◆ Material shown ◆

※

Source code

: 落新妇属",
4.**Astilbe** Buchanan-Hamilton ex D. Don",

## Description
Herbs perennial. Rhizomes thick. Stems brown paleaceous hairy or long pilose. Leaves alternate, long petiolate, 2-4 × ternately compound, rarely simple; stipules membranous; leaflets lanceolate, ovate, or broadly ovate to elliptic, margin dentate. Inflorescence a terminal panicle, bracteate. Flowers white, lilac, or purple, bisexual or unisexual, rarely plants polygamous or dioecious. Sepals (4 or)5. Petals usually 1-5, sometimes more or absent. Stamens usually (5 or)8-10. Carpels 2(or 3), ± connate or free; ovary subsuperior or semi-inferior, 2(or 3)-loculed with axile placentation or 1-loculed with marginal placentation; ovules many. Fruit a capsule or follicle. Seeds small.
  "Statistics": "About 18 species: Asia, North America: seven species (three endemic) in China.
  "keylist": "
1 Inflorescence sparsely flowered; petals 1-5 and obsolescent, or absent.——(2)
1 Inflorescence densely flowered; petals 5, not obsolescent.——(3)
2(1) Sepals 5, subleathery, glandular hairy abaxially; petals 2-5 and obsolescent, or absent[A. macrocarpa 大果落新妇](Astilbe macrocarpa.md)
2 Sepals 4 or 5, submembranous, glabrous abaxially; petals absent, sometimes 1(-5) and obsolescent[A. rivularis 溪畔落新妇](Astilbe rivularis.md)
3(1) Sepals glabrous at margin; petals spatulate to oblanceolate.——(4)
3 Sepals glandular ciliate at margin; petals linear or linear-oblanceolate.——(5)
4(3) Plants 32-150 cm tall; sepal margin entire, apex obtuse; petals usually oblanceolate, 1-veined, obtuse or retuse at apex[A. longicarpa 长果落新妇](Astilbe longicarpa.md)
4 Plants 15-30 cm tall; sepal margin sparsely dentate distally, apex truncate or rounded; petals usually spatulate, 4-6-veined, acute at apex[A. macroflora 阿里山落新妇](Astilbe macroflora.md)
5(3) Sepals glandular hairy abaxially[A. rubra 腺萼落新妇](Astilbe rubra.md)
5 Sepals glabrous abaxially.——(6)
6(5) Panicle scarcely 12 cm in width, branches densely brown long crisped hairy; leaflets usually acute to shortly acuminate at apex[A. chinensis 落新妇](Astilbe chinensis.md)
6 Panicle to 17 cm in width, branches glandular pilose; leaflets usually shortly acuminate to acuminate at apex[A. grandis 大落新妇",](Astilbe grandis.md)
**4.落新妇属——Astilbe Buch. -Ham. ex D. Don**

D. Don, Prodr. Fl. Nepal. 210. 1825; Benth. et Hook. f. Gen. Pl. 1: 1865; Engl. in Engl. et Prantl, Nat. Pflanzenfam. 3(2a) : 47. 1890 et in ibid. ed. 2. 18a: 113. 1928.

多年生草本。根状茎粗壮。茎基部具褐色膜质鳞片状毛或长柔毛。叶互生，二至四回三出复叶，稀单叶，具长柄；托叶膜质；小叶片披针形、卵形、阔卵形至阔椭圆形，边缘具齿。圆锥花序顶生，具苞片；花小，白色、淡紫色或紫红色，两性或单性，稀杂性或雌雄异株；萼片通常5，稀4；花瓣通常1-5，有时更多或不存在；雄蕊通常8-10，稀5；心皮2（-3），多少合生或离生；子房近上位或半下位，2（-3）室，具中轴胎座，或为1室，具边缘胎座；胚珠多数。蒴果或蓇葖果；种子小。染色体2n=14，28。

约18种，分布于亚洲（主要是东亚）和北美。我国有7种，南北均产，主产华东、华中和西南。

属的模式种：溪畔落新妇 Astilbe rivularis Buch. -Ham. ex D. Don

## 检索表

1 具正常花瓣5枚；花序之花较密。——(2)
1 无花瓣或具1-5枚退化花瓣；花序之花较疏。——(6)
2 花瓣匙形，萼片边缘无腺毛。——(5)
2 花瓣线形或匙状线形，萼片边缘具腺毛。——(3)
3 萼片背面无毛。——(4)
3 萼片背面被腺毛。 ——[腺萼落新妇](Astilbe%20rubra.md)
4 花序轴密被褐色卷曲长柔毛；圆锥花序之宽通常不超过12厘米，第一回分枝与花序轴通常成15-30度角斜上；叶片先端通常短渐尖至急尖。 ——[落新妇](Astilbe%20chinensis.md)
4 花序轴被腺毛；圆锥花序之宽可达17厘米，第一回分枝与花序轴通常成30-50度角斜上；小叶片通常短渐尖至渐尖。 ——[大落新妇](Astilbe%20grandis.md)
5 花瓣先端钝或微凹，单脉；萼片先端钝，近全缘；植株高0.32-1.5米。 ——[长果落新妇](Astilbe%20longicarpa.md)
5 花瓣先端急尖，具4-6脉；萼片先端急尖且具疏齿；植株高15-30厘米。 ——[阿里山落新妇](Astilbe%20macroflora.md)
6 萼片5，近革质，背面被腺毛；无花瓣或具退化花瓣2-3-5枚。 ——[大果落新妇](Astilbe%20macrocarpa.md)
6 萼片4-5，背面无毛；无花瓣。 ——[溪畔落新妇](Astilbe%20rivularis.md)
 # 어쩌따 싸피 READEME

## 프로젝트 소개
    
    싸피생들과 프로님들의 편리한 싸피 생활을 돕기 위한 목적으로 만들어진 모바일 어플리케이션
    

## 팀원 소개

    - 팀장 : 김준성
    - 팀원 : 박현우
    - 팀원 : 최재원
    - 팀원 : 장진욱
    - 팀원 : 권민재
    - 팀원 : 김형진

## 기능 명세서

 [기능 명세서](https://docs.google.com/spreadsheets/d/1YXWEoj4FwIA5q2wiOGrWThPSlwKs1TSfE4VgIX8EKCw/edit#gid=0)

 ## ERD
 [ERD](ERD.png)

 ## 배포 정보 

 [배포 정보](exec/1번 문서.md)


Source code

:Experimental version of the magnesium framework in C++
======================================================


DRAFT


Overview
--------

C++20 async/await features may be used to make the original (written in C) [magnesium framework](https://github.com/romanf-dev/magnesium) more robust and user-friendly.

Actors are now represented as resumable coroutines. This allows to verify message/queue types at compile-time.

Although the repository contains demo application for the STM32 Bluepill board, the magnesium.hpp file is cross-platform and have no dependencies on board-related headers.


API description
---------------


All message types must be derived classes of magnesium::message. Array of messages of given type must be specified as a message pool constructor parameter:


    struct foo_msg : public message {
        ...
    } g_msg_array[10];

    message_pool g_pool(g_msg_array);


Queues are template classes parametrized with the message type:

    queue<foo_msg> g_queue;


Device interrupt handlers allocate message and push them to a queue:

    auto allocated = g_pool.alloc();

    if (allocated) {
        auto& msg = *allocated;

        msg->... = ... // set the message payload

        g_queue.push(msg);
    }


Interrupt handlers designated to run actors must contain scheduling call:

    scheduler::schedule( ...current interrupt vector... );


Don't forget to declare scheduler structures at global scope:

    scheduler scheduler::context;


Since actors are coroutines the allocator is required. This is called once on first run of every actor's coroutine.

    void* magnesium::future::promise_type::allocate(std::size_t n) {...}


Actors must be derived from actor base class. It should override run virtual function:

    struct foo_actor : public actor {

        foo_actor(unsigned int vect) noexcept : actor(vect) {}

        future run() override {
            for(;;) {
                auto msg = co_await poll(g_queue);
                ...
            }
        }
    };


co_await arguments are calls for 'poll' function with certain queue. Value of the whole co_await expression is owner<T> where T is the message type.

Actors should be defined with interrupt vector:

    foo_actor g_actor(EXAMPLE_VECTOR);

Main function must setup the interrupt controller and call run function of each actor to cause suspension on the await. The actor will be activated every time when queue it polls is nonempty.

※

Using the entries above, output exactly the lines between the line holding "5 Sepals glabrous abaxially.——(6)" and the line holding "6(5) Panicle scarcely", end lines included, and nothing more.

5 Sepals glabrous abaxially.——(6)
6(5) Panicle scarcely 12 cm in width, branches densely brown long crisped hairy; leaflets usually acute to shortly acuminate at apex[A. chinensis 落新妇](Astilbe chinensis.md)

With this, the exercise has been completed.